──────── Dataset ────────

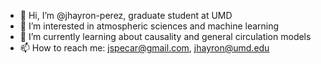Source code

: - 👋 Hi, I’m @jhayron-perez, graduate student at UMD
- 👀 I’m interested in atmospheric sciences and machine learning
- 🌱 I’m currently learning about causality and general circulation models
- 📫 How to reach me: jspecar@gmail.com, jhayron@umd.edu

<!---
jhayron-perez/jhayron-perez is a ✨ special ✨ repository because its `README.md` (this file) appears on your GitHub profile.
You can click the Preview link to take a look at your changes.
--->
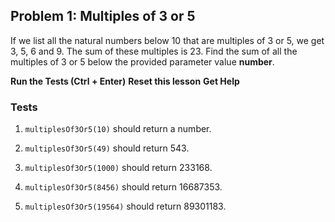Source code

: ## Problem 1: Multiples of 3 or 5

If we list all the natural numbers below 10 that are multiples of 3 or 5, we get 3, 5, 6 and 9. The sum of these multiples is 23.
Find the sum of all the multiples of 3 or 5 below the provided parameter value **number**.

**Run the Tests (Ctrl + Enter)**
**Reset this lesson**
**Get Help**

### Tests

1. `multiplesOf3Or5(10)` should return a number.

2. `multiplesOf3Or5(49)` should return 543.

3. `multiplesOf3Or5(1000)` should return 233168.

4. `multiplesOf3Or5(8456)` should return 16687353.

5. `multiplesOf3Or5(19564)` should return 89301183.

────────

▸ **Assigned task**: Report the number of lines in the material above holding the word "jhayron", without anything else.

▸ **Written solution**: 3